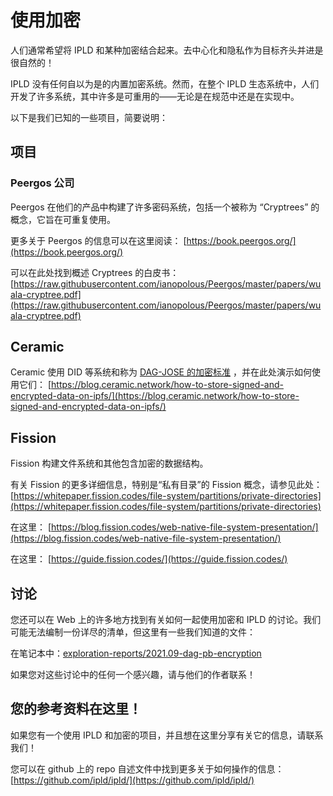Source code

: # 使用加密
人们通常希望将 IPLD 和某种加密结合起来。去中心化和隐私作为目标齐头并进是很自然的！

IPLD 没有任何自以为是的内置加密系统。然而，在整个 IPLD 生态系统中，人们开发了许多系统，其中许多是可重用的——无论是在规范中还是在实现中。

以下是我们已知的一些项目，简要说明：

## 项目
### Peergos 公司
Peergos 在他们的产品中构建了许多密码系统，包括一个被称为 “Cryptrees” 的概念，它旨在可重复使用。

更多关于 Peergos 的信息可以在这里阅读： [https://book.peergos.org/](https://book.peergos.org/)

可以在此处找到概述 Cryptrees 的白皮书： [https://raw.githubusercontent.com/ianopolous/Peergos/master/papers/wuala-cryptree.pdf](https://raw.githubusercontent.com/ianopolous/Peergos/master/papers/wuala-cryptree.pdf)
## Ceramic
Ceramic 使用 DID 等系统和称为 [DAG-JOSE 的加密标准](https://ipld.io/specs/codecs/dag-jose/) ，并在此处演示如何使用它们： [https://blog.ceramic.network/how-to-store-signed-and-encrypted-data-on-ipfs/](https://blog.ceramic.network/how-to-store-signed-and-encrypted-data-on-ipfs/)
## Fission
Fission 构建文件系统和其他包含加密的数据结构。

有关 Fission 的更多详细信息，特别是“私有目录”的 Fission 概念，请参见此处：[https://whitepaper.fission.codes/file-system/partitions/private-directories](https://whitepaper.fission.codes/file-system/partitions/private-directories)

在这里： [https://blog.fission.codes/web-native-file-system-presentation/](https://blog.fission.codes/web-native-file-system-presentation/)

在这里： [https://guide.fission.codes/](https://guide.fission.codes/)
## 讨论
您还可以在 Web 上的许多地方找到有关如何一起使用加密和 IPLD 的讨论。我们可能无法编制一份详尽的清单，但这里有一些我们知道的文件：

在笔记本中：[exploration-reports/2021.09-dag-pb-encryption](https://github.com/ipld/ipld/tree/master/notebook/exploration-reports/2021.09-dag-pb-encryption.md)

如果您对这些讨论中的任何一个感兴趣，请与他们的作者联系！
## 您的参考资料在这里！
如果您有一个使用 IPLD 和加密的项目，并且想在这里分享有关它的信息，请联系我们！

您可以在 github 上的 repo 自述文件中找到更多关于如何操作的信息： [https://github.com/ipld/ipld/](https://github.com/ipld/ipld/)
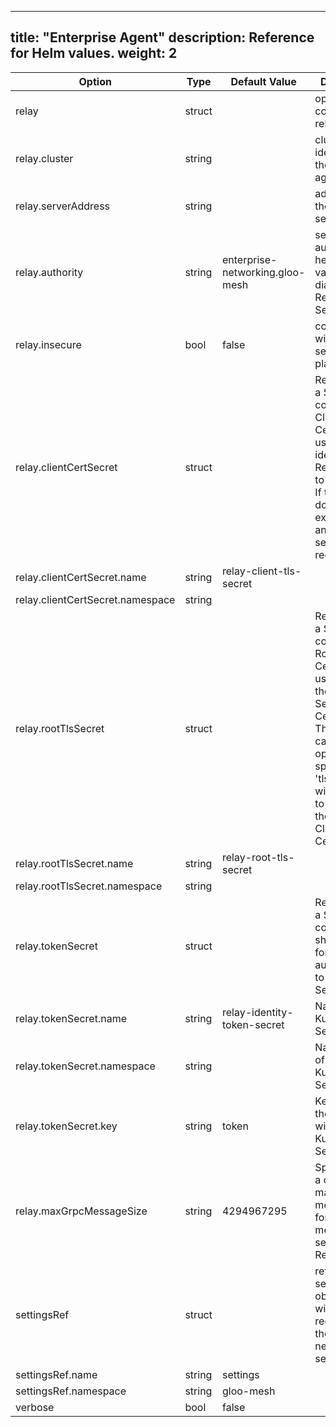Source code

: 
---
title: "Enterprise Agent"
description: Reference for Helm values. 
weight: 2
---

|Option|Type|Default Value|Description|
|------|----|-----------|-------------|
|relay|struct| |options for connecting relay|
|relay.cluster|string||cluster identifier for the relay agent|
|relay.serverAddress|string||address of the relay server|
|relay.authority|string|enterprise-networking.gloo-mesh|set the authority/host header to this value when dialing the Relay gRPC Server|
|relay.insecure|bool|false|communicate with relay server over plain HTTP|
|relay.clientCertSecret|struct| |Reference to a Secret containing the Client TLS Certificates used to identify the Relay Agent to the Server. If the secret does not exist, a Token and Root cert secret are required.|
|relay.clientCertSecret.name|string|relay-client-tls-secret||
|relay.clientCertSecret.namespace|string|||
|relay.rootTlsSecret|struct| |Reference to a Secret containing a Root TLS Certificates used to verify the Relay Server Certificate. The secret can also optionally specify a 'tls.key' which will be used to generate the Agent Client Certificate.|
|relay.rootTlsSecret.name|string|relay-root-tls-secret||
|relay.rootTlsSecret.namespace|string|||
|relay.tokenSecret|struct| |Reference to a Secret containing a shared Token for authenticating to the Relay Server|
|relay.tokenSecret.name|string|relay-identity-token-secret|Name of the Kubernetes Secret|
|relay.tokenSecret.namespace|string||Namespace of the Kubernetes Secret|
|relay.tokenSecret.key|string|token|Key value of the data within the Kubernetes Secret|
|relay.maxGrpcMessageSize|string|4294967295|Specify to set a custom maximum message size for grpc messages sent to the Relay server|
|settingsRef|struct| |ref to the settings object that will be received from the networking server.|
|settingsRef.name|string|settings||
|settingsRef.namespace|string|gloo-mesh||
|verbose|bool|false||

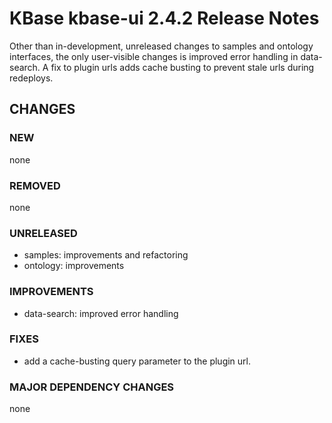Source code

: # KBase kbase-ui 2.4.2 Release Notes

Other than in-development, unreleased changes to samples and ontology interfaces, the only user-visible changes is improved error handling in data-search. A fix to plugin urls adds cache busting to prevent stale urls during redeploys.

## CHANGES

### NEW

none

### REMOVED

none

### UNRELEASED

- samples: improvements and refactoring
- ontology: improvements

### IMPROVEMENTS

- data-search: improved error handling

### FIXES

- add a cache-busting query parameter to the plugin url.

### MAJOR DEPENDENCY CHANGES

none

____

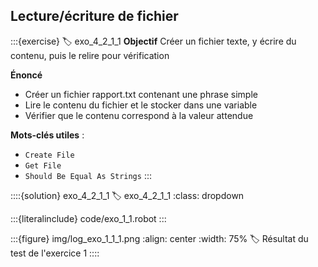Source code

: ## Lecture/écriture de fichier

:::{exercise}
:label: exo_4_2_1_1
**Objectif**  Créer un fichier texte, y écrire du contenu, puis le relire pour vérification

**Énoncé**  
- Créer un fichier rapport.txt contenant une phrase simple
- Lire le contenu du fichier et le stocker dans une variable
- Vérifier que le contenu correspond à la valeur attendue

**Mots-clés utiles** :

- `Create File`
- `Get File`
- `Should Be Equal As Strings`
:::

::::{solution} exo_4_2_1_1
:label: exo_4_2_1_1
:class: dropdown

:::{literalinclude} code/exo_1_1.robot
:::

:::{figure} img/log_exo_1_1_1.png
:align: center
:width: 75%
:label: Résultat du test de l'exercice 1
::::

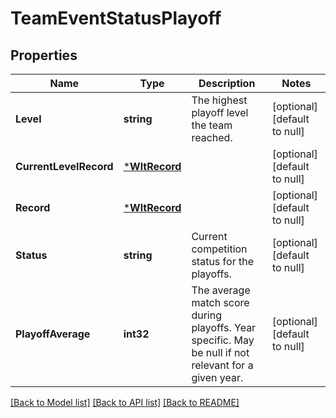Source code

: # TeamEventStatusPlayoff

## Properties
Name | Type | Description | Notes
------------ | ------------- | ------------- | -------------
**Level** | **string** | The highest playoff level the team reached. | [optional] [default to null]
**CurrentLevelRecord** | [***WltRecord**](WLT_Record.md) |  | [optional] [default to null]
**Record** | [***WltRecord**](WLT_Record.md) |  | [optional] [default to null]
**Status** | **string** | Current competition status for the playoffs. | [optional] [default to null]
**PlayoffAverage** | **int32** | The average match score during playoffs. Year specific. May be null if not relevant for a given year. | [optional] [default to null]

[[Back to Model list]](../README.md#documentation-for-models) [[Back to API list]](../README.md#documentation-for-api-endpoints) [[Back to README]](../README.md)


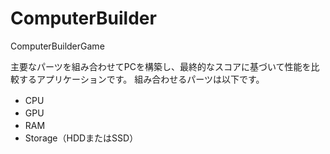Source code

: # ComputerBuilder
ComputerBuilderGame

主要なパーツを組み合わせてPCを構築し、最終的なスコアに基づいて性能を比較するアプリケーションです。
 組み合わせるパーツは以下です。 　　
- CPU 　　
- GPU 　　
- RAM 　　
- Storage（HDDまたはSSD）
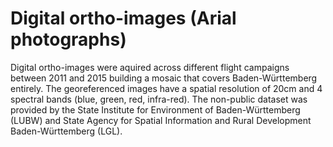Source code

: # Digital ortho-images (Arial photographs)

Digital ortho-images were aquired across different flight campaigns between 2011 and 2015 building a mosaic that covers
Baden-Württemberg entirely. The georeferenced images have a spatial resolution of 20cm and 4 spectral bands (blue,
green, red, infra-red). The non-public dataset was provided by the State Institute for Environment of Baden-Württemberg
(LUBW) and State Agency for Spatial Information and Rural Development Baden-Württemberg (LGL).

____

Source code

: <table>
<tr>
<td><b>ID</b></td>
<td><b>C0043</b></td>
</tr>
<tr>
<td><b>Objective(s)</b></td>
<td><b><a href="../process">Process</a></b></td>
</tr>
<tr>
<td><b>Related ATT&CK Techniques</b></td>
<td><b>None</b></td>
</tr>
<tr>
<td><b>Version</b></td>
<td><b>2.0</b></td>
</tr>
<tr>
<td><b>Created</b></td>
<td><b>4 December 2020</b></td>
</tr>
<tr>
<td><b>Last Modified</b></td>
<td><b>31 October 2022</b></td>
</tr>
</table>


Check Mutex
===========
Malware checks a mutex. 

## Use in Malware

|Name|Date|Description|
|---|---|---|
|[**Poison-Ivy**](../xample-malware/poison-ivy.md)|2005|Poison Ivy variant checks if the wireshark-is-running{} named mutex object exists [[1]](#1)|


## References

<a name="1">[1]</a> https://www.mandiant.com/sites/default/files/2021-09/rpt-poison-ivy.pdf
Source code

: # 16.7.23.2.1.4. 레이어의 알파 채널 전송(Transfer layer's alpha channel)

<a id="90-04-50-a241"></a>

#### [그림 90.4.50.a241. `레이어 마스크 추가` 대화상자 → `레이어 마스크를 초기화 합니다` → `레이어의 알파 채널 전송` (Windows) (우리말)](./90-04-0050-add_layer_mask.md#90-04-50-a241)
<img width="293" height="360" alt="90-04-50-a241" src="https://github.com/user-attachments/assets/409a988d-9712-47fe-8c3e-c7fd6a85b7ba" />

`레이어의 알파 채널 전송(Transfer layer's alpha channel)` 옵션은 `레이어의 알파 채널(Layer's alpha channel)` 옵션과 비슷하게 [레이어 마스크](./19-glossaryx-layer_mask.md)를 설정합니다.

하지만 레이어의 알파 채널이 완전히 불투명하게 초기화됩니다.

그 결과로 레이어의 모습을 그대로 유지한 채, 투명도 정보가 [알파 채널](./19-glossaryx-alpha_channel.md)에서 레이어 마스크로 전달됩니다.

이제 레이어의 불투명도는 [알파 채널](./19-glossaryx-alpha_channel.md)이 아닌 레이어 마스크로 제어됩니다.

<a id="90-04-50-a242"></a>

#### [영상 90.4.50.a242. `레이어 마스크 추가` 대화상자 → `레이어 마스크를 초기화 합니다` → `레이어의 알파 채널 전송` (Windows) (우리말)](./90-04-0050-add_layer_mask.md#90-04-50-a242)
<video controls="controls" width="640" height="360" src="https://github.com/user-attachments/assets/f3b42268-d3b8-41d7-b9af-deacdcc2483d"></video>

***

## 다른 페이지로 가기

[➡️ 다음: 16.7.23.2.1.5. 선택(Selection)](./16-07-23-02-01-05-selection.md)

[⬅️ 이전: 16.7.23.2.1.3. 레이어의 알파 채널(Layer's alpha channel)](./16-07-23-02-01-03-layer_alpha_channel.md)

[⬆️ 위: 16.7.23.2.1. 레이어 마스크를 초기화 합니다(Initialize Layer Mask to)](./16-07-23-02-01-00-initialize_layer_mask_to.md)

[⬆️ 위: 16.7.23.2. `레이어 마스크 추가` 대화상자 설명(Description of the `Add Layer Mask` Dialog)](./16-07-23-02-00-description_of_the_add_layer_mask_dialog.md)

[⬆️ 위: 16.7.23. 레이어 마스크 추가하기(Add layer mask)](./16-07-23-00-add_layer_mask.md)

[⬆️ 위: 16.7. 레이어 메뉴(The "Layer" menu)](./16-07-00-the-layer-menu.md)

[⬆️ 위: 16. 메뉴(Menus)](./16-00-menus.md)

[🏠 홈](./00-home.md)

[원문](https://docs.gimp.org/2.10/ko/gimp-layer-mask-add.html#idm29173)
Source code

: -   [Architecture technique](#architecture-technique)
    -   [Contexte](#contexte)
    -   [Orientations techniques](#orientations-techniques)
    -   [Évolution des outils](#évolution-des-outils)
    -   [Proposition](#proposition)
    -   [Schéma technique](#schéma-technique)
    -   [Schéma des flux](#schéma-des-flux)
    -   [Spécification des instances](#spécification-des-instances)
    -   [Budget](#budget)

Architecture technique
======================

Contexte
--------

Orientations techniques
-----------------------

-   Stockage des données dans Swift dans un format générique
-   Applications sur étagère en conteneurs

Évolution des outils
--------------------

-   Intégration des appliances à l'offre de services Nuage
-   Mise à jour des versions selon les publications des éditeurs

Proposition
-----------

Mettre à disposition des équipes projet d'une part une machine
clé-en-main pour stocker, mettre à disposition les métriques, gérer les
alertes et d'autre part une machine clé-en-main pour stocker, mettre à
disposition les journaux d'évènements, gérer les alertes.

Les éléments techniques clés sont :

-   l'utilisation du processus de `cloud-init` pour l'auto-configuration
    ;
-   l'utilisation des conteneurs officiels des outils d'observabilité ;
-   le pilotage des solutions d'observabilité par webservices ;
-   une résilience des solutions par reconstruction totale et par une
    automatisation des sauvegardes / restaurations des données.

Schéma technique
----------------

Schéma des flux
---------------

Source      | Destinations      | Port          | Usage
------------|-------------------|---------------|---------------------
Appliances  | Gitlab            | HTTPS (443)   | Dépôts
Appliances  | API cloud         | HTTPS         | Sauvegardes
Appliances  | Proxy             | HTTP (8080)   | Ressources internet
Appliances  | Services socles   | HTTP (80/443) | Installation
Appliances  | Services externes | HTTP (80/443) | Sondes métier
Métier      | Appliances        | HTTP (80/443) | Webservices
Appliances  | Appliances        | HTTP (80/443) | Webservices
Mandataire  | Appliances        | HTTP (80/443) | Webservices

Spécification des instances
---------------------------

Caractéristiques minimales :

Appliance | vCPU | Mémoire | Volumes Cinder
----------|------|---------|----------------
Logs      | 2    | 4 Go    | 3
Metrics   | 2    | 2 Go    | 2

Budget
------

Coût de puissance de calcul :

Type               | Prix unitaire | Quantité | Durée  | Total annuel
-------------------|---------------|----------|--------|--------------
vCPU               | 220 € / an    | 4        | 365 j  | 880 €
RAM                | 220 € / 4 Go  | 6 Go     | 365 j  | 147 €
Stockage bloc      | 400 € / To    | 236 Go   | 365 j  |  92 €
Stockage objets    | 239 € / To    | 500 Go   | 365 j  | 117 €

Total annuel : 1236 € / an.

____

Task -> Everything above from the line with "Baden-Württemberg entirely. The" to the line with "(LUBW) and State", both included, must be repeated exactly, and nothing outside that range.

Output for this exercise ->
Baden-Württemberg entirely. The georeferenced images have a spatial resolution of 20cm and 4 spectral bands (blue,
green, red, infra-red). The non-public dataset was provided by the State Institute for Environment of Baden-Württemberg
(LUBW) and State Agency for Spatial Information and Rural Development Baden-Württemberg (LGL).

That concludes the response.